Repositories / olmoocr_runner.git
README.md
Clone (read-only): git clone http://git.guha-anderson.com/git/olmoocr_runner.git
# olmOCR Runner
## Introduction
This project is a small local runner for converting PDFs to Markdown with
olmOCR. It uses the upstream `olmocr` Python package for document processing and
an already-installed `llama-server` binary from llama.cpp for model inference.
The runner is meant to work with either ROCm or NVIDIA GPUs as long as the
`llama-server` on `PATH` was built for the target GPU backend.
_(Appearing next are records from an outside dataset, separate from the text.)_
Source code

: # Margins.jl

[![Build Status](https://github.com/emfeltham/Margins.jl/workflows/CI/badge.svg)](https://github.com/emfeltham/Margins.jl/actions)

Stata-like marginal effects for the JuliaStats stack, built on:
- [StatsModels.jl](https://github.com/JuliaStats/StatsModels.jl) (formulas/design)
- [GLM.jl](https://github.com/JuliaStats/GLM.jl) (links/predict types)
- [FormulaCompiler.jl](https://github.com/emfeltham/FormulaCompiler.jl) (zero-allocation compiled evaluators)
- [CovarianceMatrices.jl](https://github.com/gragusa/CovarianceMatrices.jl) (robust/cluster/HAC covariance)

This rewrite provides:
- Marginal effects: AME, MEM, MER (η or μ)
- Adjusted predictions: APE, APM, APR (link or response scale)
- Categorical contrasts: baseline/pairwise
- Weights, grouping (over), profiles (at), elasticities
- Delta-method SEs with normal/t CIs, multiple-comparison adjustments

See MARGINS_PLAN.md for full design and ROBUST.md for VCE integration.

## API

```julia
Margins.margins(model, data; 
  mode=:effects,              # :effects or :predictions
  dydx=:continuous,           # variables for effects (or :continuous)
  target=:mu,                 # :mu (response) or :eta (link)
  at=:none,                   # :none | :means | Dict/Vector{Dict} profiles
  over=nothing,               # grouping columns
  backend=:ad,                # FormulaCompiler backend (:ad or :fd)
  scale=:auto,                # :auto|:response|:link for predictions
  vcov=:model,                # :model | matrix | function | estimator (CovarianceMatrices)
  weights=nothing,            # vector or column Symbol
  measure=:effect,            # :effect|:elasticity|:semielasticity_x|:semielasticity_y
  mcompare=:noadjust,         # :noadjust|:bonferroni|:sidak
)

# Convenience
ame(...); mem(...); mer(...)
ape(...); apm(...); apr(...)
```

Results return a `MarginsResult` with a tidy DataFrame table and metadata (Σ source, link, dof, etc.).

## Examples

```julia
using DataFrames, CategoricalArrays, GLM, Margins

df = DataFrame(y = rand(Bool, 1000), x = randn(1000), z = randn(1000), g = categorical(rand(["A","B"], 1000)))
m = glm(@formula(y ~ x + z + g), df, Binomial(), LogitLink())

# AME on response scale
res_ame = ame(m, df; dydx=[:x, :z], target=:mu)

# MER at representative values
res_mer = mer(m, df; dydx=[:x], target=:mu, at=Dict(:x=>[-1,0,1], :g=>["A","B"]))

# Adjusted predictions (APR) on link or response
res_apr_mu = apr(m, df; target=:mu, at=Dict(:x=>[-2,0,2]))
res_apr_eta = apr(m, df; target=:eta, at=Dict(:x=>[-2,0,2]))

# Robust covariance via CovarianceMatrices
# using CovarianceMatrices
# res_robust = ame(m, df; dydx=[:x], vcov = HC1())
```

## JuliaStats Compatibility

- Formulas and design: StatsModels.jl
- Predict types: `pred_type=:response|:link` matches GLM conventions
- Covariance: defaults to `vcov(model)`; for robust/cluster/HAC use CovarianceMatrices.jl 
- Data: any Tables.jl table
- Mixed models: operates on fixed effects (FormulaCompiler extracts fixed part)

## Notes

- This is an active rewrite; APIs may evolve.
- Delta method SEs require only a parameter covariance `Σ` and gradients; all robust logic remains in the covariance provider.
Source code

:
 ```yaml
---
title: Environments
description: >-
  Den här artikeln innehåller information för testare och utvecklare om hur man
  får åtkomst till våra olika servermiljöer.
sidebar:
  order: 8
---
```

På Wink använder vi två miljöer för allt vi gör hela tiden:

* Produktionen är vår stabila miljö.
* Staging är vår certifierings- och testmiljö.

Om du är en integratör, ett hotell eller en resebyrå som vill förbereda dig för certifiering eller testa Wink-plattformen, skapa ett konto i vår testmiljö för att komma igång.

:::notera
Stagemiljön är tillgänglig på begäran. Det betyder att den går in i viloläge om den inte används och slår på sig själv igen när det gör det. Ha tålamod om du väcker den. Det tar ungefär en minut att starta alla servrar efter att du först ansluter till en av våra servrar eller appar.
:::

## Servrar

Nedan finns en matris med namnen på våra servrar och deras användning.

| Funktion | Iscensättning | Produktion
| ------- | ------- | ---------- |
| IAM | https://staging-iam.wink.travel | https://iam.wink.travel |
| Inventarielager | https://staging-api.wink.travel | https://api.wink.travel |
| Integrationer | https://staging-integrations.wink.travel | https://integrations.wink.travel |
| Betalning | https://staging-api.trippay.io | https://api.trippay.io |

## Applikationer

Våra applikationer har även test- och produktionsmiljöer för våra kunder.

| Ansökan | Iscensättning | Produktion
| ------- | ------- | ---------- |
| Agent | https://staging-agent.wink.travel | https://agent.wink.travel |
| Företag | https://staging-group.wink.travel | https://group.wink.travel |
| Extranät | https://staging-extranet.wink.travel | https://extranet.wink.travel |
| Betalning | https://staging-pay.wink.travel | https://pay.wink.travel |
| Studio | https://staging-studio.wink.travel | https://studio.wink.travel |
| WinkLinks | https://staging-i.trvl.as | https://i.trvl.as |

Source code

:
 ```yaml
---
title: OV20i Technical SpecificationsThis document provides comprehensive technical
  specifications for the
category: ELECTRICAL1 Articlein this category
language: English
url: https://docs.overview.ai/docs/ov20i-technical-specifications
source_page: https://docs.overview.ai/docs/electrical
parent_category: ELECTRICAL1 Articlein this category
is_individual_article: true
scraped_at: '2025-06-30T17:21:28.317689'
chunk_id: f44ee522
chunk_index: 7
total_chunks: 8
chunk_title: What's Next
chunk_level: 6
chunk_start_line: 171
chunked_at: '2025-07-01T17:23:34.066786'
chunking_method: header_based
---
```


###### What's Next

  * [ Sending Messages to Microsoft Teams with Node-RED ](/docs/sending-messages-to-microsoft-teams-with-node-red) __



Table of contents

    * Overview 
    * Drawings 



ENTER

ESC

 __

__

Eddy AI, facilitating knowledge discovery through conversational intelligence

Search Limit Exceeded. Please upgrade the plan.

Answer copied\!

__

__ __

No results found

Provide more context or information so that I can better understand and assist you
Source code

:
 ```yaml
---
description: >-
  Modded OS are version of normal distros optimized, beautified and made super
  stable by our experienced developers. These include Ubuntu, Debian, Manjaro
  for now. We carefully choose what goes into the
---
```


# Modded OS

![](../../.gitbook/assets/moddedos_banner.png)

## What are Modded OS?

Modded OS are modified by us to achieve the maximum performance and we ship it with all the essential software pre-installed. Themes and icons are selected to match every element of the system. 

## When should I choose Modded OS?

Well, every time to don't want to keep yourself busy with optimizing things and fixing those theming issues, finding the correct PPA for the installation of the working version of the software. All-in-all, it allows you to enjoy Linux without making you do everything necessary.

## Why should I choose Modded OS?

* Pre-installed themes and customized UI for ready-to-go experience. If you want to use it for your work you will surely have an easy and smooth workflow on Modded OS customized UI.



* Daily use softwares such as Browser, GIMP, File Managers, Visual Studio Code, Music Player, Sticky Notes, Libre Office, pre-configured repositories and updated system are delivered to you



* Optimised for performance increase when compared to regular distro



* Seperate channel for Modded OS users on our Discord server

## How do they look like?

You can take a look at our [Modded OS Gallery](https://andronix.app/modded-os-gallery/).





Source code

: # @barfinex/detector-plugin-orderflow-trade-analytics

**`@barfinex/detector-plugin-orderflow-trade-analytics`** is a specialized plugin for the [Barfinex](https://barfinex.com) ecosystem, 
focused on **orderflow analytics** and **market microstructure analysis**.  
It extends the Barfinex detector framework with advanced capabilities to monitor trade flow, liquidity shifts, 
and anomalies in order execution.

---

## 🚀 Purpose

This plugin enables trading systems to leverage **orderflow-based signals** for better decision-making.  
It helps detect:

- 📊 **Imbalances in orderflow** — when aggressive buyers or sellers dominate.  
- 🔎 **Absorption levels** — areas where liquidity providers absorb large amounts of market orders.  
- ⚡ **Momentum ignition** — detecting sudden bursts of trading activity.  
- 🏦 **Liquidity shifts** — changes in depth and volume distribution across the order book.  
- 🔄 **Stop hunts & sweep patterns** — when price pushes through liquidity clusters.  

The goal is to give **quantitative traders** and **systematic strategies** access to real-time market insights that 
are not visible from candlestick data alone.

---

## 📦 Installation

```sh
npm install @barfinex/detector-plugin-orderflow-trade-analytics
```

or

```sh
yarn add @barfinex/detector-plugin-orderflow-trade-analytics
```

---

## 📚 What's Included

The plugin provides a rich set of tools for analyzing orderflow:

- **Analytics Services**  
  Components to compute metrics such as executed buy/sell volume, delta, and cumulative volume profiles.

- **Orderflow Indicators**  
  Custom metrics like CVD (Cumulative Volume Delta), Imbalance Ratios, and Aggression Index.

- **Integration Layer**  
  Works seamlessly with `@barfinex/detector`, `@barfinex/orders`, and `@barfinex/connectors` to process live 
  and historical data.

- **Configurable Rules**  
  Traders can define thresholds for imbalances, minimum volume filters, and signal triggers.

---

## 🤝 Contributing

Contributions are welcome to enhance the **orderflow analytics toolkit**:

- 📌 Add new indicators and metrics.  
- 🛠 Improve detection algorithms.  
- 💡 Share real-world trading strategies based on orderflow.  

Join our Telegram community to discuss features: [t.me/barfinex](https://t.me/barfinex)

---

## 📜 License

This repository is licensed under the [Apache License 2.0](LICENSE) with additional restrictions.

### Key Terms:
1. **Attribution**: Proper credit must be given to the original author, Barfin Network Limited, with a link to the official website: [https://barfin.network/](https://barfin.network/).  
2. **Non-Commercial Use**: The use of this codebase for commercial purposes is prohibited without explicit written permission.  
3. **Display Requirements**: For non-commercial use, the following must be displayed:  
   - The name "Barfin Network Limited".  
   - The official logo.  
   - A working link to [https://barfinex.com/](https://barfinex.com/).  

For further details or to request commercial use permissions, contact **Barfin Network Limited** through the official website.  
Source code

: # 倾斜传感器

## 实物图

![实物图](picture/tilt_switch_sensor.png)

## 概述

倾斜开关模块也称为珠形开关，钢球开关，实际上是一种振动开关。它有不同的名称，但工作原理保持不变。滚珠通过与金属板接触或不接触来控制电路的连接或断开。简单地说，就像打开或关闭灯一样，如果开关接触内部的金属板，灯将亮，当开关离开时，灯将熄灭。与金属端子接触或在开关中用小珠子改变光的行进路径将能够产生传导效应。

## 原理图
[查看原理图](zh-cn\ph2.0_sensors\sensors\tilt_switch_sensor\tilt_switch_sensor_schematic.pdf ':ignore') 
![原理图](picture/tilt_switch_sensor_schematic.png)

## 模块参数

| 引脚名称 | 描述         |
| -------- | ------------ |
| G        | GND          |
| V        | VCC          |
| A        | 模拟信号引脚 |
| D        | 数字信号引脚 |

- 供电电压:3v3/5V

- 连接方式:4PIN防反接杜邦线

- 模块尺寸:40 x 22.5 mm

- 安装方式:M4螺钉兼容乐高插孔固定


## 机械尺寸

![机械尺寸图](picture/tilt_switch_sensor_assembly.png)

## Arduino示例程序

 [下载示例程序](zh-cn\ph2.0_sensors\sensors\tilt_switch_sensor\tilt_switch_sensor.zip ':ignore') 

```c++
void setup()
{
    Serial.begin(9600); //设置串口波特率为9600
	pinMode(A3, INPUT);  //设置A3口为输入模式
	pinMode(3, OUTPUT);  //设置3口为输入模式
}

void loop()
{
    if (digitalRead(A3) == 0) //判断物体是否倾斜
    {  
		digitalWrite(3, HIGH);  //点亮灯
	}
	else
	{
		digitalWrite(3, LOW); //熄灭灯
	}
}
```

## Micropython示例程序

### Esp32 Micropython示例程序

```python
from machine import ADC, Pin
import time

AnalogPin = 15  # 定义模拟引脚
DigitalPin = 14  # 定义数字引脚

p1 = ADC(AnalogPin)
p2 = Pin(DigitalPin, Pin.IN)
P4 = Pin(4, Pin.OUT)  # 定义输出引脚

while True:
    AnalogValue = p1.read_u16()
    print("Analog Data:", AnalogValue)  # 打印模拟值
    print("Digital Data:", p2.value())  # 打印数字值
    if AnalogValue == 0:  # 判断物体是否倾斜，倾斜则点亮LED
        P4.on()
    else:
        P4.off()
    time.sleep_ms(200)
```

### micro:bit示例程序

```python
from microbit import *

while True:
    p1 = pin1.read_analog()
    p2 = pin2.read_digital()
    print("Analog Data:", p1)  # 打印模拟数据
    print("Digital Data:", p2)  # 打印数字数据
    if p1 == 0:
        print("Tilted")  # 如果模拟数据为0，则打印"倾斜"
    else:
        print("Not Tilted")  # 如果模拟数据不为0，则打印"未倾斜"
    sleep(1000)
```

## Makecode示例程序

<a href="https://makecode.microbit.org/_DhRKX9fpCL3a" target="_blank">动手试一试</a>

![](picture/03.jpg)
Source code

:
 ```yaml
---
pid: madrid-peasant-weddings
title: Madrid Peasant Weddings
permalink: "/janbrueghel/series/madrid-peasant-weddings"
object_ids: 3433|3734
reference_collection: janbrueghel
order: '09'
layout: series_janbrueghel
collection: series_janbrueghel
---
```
The Python
environment is the same for both targets; CUDA and ROCm selection happens in
llama.cpp, not through PyTorch or vLLM dependencies.
## Installation
Install `uv` and make sure `llama-server` is available on `PATH` before running
the installer. This repository does not download or install `llama-server`.
Run:
```bash
./install.sh
```
The installer will:
1. Verify that `llama-server` is available.
2. Run `uv sync`.
3. Download the GGUF olmOCR model and multimodal projection file into:
```text
~/models/olmOCR-2-7B-1025-Q4_K_M-GGUF/
```
By default, the runner expects these files:
```text
~/models/olmOCR-2-7B-1025-Q4_K_M-GGUF/olmocr-2-7b-1025-fp8-q4_k_m.gguf
~/models/olmOCR-2-7B-1025-Q4_K_M-GGUF/mmproj-f16.gguf
```
You can override paths with environment variables:
```bash
export LLAMA_SERVER=/path/to/llama-server
export OLMOCR_GGUF_MODEL=/path/to/olmocr.gguf
export OLMOCR_MMPROJ=/path/to/mmproj.gguf
```
## Usage
Convert a PDF to Markdown with:
```bash
./ocr.sh path/to/input.pdf
```
The output is written next to the PDF with a `.md` extension. For example:
```bash
./ocr.sh docs/example.pdf
```
creates:
```text
docs/example.md
```
To run the integration test that generates a PDF with Pandoc and verifies that
olmOCR preserves a table and a formula:
```bash
uv run pytest -q tests/test_ocr_integration.py
```
That test requires `pandoc`, `xelatex`, `llama-server`, the model files, and a
working GPU backend. It skips cleanly if any of those are missing.